RNA - As the world marked the International Quds Day on Friday, political leaders warned of mysterious aspects of the much-touted US plan and its ramifications for the future of Palestinians.
Iran's Parliament Speaker Ali Larijani said one definite prospect is that the plan seeks to do away with the issue of returning 6 million refugees to their homeland.
"To realize this goal, America is about to arrange an economic deal and get its money from the miserable Persian Gulf countries," he said in Tehran.
Haaretz said Washington is thought to be pressing Lebanon to grant citizenship to Palestinian refugees living in the country.
"In the process, this is seen as defusing the issue of a right of return of refugees to Israel, which has been a major obstacle to resolving the Israeli-Palestinian conflict," the paper said.
According to UNRWA, the UN's Palestinian refugee agency, about 450,000 Palestinian refugees live in Lebanon.
Other reports have put the figure lower, prompting Lebanese groups to say that the census had been conducted under US pressure designed to underreport the real numbers because that way Lebanon could absorb a modest-sized population.
The Lebanese constitution, however, provides that the country's territory is indivisible and that refugees living there are not to receive citizenship.
The official reason for this is that the absorption of Palestinian refugees would impair their claim to a right of return.
However, the US has sugarcoated the plan with a lifeline to extract Lebanon from its economic crisis, where the country's debt is estimated at more than $85 billion (about 155 percent of GDP), Haaretz said.
According to the Israeli paper, giving Palestinians citizenship is likely to prompt the roughly 1 million Syrian refugees in the country to demand similar status.
However, Lebanon isn't the only country concerned about Washington dictating a solution to the refugee problem.
Jordan is horrified over the prospect that the United States will demand it absorb hundreds of thousands or even a million Palestinian refugees in the country, Haaretz added.
The paper cited investigative journalist Vicky Ward recounting in her new book "Kushner Inc.: Greed.
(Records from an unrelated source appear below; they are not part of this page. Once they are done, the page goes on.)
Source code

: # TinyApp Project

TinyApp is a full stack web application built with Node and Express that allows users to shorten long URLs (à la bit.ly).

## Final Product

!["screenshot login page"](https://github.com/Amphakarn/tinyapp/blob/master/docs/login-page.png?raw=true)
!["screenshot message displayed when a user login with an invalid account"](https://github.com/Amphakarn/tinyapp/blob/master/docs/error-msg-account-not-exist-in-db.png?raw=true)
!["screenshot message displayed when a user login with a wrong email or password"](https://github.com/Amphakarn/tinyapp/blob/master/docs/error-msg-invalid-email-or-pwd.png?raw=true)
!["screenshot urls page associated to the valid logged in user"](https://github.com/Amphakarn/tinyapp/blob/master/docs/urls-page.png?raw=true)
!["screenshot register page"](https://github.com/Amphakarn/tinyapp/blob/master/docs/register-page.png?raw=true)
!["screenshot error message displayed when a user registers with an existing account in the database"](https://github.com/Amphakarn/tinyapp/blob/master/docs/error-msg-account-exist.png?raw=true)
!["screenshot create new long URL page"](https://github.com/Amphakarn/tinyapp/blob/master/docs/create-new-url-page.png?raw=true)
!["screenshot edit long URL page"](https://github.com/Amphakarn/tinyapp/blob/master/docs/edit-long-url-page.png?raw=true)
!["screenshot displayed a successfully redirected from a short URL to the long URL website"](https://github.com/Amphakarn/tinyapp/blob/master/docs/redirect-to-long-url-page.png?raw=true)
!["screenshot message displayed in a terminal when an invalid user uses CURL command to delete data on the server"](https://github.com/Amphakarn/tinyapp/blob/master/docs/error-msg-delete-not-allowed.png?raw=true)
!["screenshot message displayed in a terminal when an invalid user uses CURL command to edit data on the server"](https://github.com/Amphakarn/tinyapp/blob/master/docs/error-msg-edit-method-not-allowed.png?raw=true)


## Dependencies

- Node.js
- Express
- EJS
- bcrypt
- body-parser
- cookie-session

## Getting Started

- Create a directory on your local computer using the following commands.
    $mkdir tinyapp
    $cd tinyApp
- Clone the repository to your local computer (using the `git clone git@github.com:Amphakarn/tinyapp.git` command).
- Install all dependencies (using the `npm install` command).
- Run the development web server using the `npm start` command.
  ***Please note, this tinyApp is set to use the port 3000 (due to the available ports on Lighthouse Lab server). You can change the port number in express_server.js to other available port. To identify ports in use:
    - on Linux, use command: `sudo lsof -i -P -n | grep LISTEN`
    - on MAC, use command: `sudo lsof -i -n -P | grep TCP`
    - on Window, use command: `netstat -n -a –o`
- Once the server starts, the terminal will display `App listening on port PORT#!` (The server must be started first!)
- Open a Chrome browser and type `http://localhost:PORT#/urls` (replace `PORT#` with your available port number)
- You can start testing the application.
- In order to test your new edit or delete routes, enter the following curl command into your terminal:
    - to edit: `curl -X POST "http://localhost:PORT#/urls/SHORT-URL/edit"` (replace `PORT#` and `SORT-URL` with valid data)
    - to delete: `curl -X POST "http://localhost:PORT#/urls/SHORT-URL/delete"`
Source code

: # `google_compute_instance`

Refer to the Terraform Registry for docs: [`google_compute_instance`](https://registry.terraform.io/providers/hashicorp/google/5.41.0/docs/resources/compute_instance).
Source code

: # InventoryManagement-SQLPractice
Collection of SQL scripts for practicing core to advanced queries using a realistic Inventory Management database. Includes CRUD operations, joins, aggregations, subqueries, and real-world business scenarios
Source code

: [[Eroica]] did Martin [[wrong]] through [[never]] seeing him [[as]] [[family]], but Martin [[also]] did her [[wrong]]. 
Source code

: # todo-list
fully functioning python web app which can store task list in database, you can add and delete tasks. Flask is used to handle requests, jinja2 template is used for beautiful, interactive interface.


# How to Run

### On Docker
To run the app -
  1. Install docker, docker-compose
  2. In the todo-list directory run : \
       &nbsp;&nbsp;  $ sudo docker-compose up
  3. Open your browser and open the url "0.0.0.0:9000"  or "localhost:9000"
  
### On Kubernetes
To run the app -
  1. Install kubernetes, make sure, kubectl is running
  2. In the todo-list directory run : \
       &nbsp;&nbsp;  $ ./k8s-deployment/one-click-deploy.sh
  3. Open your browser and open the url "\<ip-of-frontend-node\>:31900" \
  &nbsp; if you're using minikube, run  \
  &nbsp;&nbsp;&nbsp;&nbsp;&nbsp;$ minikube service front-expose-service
Ambition. Corruption" that the Trump administration's plan sees Jordan providing territory to the Palestinians and receiving Saudi territory in return.
The Saudis, for their part, would get the islands of Sanafir and Tiran from Egypt, it said.
"Land swaps appear to be the magic formula that the Trump administration has adopted, and not just for Jordan," Haaretz said.
According to Ward, it has been suggested that Egypt give up territory along the Sinai coast between Gaza and el-Arish, to which some of the Gaza population would be transferred. In return, Israel would give Egypt territory of equivalent size in the western Negev.
Haaretz, meanwhile, revealed lucrative projects to be funded by European countries, the US and wealthy Arab states, including an underwater tunnel which Israel would allow to be dug between Egypt and Saudi Arabia.
Egypt, the paper said, has been promised a whopping $65 billion to help boost its economy which is currently in shambles.
The plan also says Palestinian refugees in Syria, Iraq and other Arab countries would receive citizenship in exchange for generous assistance to the host countries.
The Israeli paper, however, cast doubt on the viability of the "plan of generous financial compensation and empty tracts of land for new housing".
"The problem is that the Palestinian refugees are the supreme symbols of Palestinian nationhood," it said.
"An American deal that blatantly relies on buying up that symbol for cash, even lots of it, can't be acceptable to the Palestinian leaders in the West Bank and Gaza," it added.
The Trump administration is set to unveil the economic portion of the so-called “deal of the century” during a conference in Manama, Bahrain, on June 25-26.
All Palestinian factions have boycotted the event, accusing Washington of offering financial rewards for accepting the Israeli occupation.
Saudi Arabia and the UAE have said they will send delegations to the Manama forum and Israel’s Finance Minister Moshe Kahlon has said he intends to attend.